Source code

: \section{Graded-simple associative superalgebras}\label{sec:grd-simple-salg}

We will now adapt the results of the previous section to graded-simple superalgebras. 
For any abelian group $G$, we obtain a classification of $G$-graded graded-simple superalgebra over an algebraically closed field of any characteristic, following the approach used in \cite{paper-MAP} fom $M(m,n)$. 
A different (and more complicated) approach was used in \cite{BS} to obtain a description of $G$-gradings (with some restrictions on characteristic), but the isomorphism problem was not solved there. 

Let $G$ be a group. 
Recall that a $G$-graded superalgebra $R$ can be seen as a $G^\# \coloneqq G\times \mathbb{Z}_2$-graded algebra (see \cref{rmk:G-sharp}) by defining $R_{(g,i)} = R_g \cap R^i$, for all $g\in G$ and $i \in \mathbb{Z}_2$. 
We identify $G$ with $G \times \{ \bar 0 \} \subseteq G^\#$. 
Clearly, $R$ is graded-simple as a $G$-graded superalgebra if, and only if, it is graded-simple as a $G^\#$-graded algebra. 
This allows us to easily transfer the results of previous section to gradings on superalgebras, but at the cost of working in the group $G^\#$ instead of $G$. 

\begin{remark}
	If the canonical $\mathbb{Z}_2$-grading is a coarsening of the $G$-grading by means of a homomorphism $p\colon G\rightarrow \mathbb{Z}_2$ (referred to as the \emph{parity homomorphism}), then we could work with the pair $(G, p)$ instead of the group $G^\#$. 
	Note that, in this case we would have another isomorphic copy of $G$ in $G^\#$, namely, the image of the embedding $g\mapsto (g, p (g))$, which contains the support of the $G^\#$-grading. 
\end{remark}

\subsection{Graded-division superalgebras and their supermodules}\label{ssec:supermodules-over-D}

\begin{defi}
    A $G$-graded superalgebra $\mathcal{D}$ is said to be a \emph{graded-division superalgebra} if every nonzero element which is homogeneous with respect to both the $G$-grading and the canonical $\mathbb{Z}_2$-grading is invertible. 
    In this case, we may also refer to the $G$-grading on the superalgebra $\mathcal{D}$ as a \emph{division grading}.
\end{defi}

** DIRECTIONS FOR THIS TASK **
Return, with no change at all, every line in the entries above from the line containing "Let $G$ be a group." through the line containing "Recall that a".

** RESULT OF THE TASK **
Let $G$ be a group. 
Recall that a $G$-graded superalgebra $R$ can be seen as a $G^\# \coloneqq G\times \mathbb{Z}_2$-graded algebra (see \cref{rmk:G-sharp}) by defining $R_{(g,i)} = R_g \cap R^i$, for all $g\in G$ and $i \in \mathbb{Z}_2$. 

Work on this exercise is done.